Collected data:

⁂

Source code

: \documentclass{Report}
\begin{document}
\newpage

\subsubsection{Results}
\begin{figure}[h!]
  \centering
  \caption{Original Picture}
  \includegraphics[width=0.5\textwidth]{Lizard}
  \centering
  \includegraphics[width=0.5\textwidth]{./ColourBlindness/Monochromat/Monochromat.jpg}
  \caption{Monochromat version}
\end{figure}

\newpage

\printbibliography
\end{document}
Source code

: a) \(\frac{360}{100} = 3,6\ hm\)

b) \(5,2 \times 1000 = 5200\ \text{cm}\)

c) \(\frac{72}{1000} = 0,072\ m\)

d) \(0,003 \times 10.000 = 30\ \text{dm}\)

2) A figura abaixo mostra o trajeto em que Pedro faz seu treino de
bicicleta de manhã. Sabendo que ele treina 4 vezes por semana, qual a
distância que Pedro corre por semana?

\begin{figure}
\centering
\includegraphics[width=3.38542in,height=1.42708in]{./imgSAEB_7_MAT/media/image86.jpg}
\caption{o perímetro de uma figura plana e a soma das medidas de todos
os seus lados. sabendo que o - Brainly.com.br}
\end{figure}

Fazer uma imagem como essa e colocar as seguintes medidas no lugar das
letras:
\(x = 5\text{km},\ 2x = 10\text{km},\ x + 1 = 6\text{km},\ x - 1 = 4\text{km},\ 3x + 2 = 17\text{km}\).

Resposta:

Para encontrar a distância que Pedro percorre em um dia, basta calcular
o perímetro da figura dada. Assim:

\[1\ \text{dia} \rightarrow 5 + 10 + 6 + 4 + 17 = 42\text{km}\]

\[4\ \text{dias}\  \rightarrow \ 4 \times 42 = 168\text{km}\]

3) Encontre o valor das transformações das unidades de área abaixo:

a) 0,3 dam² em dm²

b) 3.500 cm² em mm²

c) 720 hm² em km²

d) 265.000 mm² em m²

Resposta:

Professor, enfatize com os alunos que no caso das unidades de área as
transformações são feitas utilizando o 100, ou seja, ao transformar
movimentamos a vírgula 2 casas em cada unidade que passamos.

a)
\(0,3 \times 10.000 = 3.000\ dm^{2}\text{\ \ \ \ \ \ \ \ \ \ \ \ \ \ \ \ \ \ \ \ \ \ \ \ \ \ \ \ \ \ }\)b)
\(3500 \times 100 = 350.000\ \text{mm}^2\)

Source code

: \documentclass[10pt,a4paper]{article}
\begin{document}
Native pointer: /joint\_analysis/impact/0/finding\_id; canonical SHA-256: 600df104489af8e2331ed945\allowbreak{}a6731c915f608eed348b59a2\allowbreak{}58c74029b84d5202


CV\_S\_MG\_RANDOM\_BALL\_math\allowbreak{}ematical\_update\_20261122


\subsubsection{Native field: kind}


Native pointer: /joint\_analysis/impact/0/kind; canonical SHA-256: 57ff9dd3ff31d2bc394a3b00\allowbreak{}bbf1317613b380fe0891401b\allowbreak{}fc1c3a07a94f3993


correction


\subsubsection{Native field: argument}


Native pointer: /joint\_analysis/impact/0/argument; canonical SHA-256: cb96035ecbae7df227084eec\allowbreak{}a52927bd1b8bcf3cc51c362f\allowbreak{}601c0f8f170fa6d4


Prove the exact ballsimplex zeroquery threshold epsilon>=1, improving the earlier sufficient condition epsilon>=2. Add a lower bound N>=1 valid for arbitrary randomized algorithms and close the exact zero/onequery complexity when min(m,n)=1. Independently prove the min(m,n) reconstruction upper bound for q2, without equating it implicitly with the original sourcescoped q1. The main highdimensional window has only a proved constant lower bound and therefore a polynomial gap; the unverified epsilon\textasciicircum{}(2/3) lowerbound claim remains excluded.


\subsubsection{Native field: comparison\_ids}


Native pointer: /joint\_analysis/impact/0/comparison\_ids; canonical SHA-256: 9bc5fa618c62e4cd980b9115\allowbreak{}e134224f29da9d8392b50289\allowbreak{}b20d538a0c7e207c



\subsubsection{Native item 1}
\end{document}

⁂

** YOUR GOAL **
The answer must restate all of the entries exactly.

** TASK RESPONSE **
Source code

: \documentclass{Report}
\begin{document}
\newpage

\subsubsection{Results}
\begin{figure}[h!]
  \centering
  \caption{Original Picture}
  \includegraphics[width=0.5\textwidth]{Lizard}
  \centering
  \includegraphics[width=0.5\textwidth]{./ColourBlindness/Monochromat/Monochromat.jpg}
  \caption{Monochromat version}
\end{figure}

\newpage

\printbibliography
\end{document}
Source code

: a) \(\frac{360}{100} = 3,6\ hm\)

b) \(5,2 \times 1000 = 5200\ \text{cm}\)

c) \(\frac{72}{1000} = 0,072\ m\)

d) \(0,003 \times 10.000 = 30\ \text{dm}\)

2) A figura abaixo mostra o trajeto em que Pedro faz seu treino de
bicicleta de manhã. Sabendo que ele treina 4 vezes por semana, qual a
distância que Pedro corre por semana?

\begin{figure}
\centering
\includegraphics[width=3.38542in,height=1.42708in]{./imgSAEB_7_MAT/media/image86.jpg}
\caption{o perímetro de uma figura plana e a soma das medidas de todos
os seus lados. sabendo que o - Brainly.com.br}
\end{figure}

Fazer uma imagem como essa e colocar as seguintes medidas no lugar das
letras:
\(x = 5\text{km},\ 2x = 10\text{km},\ x + 1 = 6\text{km},\ x - 1 = 4\text{km},\ 3x + 2 = 17\text{km}\).

Resposta:

Para encontrar a distância que Pedro percorre em um dia, basta calcular
o perímetro da figura dada. Assim:

\[1\ \text{dia} \rightarrow 5 + 10 + 6 + 4 + 17 = 42\text{km}\]

\[4\ \text{dias}\  \rightarrow \ 4 \times 42 = 168\text{km}\]

3) Encontre o valor das transformações das unidades de área abaixo:

a) 0,3 dam² em dm²

b) 3.500 cm² em mm²

c) 720 hm² em km²

d) 265.000 mm² em m²

Resposta:

Professor, enfatize com os alunos que no caso das unidades de área as
transformações são feitas utilizando o 100, ou seja, ao transformar
movimentamos a vírgula 2 casas em cada unidade que passamos.

a)
\(0,3 \times 10.000 = 3.000\ dm^{2}\text{\ \ \ \ \ \ \ \ \ \ \ \ \ \ \ \ \ \ \ \ \ \ \ \ \ \ \ \ \ \ }\)b)
\(3500 \times 100 = 350.000\ \text{mm}^2\)

Source code

: \documentclass[10pt,a4paper]{article}
\begin{document}
Native pointer: /joint\_analysis/impact/0/finding\_id; canonical SHA-256: 600df104489af8e2331ed945\allowbreak{}a6731c915f608eed348b59a2\allowbreak{}58c74029b84d5202


CV\_S\_MG\_RANDOM\_BALL\_math\allowbreak{}ematical\_update\_20261122


\subsubsection{Native field: kind}


Native pointer: /joint\_analysis/impact/0/kind; canonical SHA-256: 57ff9dd3ff31d2bc394a3b00\allowbreak{}bbf1317613b380fe0891401b\allowbreak{}fc1c3a07a94f3993


correction


\subsubsection{Native field: argument}


Native pointer: /joint\_analysis/impact/0/argument; canonical SHA-256: cb96035ecbae7df227084eec\allowbreak{}a52927bd1b8bcf3cc51c362f\allowbreak{}601c0f8f170fa6d4


Prove the exact ballsimplex zeroquery threshold epsilon>=1, improving the earlier sufficient condition epsilon>=2. Add a lower bound N>=1 valid for arbitrary randomized algorithms and close the exact zero/onequery complexity when min(m,n)=1. Independently prove the min(m,n) reconstruction upper bound for q2, without equating it implicitly with the original sourcescoped q1. The main highdimensional window has only a proved constant lower bound and therefore a polynomial gap; the unverified epsilon\textasciicircum{}(2/3) lowerbound claim remains excluded.


\subsubsection{Native field: comparison\_ids}


Native pointer: /joint\_analysis/impact/0/comparison\_ids; canonical SHA-256: 9bc5fa618c62e4cd980b9115\allowbreak{}e134224f29da9d8392b50289\allowbreak{}b20d538a0c7e207c



\subsubsection{Native item 1}
\end{document}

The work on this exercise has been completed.